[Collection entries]
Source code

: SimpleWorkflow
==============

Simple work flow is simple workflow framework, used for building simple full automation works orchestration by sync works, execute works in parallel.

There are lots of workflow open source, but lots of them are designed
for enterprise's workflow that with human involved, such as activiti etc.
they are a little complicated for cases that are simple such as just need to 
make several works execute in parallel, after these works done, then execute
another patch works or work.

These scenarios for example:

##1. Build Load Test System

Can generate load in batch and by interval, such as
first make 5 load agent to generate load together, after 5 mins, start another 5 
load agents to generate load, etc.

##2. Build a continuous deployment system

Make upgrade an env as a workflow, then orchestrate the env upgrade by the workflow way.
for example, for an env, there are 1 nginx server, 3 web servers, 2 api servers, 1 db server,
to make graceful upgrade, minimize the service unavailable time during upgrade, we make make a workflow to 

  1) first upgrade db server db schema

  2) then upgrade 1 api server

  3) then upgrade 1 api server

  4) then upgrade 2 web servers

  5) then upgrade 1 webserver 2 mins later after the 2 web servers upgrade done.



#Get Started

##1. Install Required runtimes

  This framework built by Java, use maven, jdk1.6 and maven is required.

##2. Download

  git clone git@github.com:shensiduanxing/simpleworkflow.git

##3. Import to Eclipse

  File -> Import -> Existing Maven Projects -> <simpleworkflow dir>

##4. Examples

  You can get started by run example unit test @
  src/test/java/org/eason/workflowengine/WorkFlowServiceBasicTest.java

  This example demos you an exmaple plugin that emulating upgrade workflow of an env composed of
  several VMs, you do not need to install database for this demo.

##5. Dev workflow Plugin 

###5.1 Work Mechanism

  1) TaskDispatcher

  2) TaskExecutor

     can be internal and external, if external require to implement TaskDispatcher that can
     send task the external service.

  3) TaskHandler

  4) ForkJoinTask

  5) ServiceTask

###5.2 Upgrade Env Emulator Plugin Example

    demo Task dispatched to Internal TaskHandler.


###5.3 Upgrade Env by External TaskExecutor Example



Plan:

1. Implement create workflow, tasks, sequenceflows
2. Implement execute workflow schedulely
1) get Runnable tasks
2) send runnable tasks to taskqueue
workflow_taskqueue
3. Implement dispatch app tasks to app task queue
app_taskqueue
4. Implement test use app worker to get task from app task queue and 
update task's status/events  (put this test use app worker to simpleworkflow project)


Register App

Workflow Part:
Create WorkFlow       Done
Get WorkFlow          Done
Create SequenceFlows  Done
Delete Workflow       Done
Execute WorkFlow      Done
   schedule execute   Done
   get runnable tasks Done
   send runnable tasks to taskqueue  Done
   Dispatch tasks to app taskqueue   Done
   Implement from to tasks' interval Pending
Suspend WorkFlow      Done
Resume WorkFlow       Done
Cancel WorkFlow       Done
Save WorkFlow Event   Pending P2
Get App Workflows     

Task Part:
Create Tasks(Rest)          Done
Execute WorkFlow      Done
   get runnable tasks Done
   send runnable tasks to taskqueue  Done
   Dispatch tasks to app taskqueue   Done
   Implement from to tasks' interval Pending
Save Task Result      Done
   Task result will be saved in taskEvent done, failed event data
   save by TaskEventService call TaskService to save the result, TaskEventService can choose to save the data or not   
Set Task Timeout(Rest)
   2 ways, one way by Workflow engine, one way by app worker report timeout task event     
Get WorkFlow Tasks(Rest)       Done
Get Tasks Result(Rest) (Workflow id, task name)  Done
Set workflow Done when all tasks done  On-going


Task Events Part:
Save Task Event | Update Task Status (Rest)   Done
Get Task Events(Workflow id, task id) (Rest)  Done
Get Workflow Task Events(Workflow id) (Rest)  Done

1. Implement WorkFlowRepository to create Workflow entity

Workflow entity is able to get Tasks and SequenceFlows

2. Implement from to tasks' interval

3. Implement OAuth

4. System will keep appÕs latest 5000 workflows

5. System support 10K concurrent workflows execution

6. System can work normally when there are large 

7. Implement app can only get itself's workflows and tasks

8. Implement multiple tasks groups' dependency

__What is expected__
Looking through the data above, copy out each line in which the string "need" occurs.

__Finished task__
they are a little complicated for cases that are simple such as just need to 
  several VMs, you do not need to install database for this demo.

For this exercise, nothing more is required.